**The data:**
==================================================
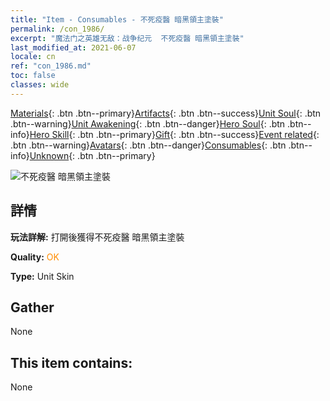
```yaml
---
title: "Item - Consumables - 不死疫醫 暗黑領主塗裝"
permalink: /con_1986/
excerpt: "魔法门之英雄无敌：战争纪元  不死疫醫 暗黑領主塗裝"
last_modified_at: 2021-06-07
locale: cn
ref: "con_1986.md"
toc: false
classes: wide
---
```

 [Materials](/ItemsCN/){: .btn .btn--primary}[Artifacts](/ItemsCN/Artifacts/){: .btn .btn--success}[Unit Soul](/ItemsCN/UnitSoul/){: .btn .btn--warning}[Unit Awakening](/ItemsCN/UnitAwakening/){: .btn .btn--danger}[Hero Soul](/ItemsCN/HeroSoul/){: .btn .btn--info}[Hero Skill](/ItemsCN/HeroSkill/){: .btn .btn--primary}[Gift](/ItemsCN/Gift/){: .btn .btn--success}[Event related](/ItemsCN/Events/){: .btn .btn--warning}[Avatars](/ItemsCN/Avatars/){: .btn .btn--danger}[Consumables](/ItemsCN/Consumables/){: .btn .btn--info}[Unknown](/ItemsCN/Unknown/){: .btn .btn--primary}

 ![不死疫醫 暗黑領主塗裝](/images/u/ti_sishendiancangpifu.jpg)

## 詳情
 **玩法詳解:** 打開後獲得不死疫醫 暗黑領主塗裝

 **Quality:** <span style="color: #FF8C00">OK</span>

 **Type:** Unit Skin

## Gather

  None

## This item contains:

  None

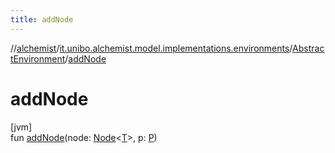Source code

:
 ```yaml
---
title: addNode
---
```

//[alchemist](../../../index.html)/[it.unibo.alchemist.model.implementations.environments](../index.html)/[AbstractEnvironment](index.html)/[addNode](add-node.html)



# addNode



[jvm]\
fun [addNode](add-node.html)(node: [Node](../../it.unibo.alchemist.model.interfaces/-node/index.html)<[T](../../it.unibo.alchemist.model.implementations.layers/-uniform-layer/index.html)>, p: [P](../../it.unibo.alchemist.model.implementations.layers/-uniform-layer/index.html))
==================================================
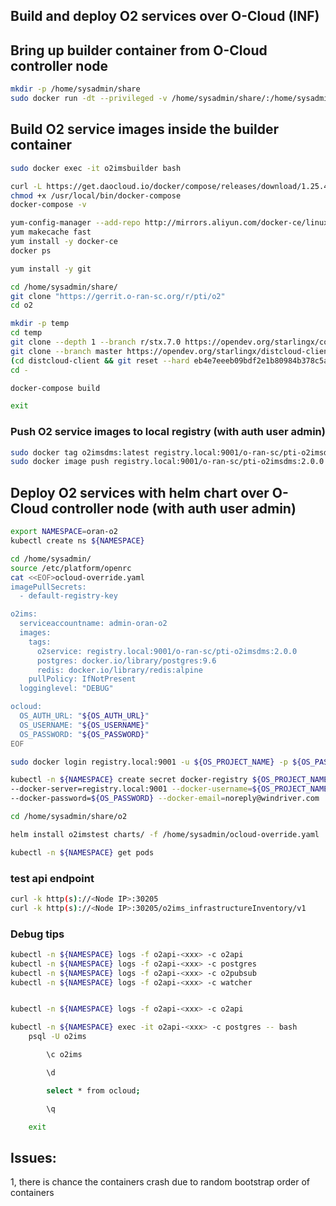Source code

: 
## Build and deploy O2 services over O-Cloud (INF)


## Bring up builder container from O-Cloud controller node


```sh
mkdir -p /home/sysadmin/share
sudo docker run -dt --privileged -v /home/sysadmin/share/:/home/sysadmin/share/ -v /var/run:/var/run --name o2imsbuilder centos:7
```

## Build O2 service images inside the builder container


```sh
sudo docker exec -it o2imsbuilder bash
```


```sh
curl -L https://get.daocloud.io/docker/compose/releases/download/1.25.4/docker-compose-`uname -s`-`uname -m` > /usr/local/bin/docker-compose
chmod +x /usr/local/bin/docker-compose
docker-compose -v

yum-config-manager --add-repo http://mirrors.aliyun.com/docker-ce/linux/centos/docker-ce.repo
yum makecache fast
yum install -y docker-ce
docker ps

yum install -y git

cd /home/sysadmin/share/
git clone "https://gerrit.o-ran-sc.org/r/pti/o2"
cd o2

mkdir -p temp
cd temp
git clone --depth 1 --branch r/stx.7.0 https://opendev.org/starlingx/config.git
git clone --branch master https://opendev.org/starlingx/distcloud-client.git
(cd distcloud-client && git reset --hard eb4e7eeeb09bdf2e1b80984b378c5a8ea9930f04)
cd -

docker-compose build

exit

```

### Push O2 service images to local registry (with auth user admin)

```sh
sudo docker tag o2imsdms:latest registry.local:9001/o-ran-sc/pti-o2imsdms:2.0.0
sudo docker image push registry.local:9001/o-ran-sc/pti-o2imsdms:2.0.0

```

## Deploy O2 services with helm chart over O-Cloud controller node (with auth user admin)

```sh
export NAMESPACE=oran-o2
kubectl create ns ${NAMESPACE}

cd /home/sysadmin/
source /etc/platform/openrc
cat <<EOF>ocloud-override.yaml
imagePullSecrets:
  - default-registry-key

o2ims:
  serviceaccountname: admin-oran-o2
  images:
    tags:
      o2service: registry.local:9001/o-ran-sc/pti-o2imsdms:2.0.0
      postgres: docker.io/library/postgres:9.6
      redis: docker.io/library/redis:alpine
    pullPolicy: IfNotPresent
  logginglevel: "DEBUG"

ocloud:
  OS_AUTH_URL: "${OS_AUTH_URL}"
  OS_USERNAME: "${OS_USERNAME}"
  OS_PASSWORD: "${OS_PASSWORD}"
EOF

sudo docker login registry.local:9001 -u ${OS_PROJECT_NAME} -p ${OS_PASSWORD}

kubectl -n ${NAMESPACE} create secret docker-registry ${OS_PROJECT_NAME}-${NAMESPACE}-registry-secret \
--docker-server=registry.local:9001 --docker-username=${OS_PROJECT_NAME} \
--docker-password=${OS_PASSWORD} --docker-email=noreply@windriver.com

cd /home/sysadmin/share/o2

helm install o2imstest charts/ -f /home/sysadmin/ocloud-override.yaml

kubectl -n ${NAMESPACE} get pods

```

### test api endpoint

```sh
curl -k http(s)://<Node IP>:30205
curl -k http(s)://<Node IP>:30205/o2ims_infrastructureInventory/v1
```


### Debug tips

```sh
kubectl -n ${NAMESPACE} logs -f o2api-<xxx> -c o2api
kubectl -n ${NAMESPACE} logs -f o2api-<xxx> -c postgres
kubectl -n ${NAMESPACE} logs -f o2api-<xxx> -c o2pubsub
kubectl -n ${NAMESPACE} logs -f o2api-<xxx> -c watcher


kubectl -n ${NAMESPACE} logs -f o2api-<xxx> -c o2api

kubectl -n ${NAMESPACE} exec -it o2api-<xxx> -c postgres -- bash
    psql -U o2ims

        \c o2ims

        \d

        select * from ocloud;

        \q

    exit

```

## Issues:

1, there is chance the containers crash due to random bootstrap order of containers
==================================================
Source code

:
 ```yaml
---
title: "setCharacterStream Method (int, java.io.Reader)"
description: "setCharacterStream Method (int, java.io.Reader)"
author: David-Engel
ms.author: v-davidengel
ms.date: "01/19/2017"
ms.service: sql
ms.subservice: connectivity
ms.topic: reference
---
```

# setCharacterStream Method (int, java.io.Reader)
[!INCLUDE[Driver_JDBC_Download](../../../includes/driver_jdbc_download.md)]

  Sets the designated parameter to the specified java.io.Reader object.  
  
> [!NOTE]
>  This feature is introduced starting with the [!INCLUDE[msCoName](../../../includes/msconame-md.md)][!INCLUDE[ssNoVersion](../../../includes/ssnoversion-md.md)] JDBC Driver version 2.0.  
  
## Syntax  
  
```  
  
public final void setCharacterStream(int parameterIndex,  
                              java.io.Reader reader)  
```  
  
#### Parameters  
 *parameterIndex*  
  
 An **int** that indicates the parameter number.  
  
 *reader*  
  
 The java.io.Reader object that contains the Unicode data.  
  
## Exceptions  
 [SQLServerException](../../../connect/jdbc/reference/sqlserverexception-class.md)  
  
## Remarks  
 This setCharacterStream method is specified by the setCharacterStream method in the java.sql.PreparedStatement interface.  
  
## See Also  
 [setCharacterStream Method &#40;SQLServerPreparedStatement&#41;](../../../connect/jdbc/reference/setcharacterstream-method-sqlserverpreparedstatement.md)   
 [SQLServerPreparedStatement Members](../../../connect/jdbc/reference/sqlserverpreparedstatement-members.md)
==================================================
**Exercise details:** Where the string "curl" occurs in a line of the listing, copy the line.

**Worked solution:**
curl -L https://get.daocloud.io/docker/compose/releases/download/1.25.4/docker-compose-`uname -s`-`uname -m` > /usr/local/bin/docker-compose
curl -k http(s)://<Node IP>:30205
curl -k http(s)://<Node IP>:30205/o2ims_infrastructureInventory/v1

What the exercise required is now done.